Check every line of the entries that follow, and copy the ones containing "With".

[Stored items]
---------------

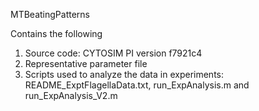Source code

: MTBeatingPatterns


Contains the following
1. Source code: CYTOSIM PI version f7921c4
2. Representative parameter file
3. Scripts used to analyze the data in experiments: README_ExptFlagellaData.txt, run_ExpAnalysis.m and run_ExpAnalysis_V2.m 

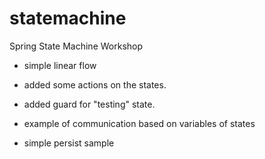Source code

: # statemachine
Spring State Machine Workshop

* simple linear flow

* added some actions on the states.

* added guard for "testing" state.

* example of communication based on variables of states

* simple persist sample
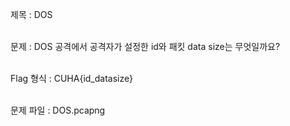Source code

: 제목 : DOS <br>
<br>

문제 : DOS 공격에서 공격자가 설정한 id와 패킷 data size는 무엇일까요?<br>
<br>

Flag 형식 : CUHA{id_datasize}<br>
<br>

문제 파일 : DOS.pcapng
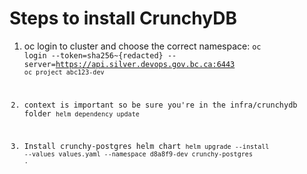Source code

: # Steps to install CrunchyDB

1. oc login to cluster and choose the correct namespace:
<code>oc login --token=sha256~{redacted} --server=https://api.silver.devops.gov.bc.ca:6443
<code>oc project abc123-dev</code>

2. context is important so be sure you're in the infra/crunchydb folder
<code>helm dependency update</code>

3. Install crunchy-postgres helm chart
<code>helm upgrade --install --values values.yaml --namespace d8a8f9-dev crunchy-postgres .</code>
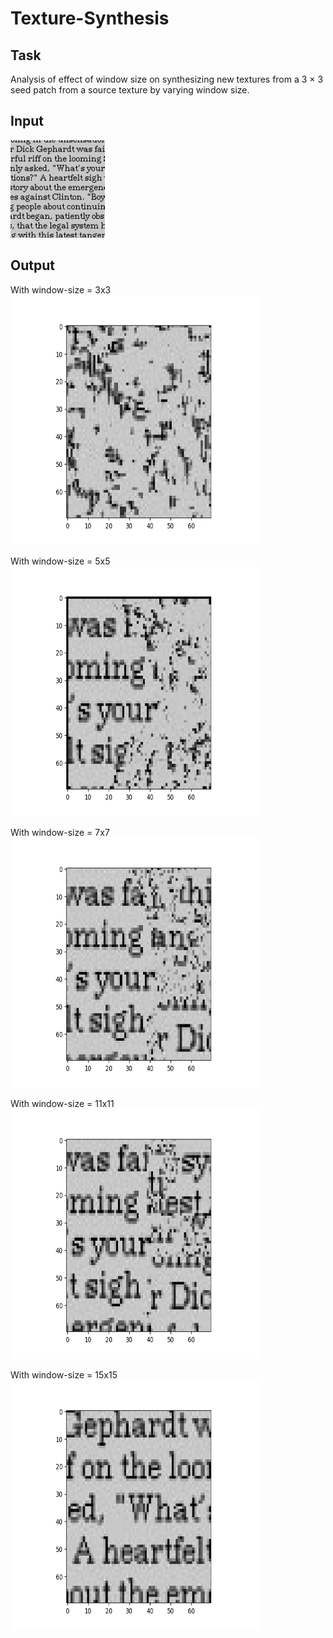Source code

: # Texture-Synthesis

## Task
Analysis of effect of window size on synthesizing new textures from a 3 × 3 seed patch from a source texture by varying window size. 

## Input
<img src="data/english.jpg"/>

## Output

With window-size = 3x3
<img src="output/English-3.png" width="400" height="400"/>

With window-size = 5x5
<img src="output/English-5.png" width="400" height="400"/>

With window-size = 7x7
<img src="output/English-7.png" width="400" height="400"/>

With window-size = 11x11
<img src="output/English-11.png" width="400" height="400"/>

With window-size = 15x15
<img src="output/English-15.png" width="400" height="400"/>
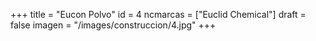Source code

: +++
title = "Eucon Polvo"
id = 4
ncmarcas = ["Euclid Chemical"]
draft = false
imagen = "/images/construccion/4.jpg"
+++

<!--more-->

---------------

Answer box
With window-size = 3x3
With window-size = 5x5
With window-size = 7x7
With window-size = 11x11
With window-size = 15x15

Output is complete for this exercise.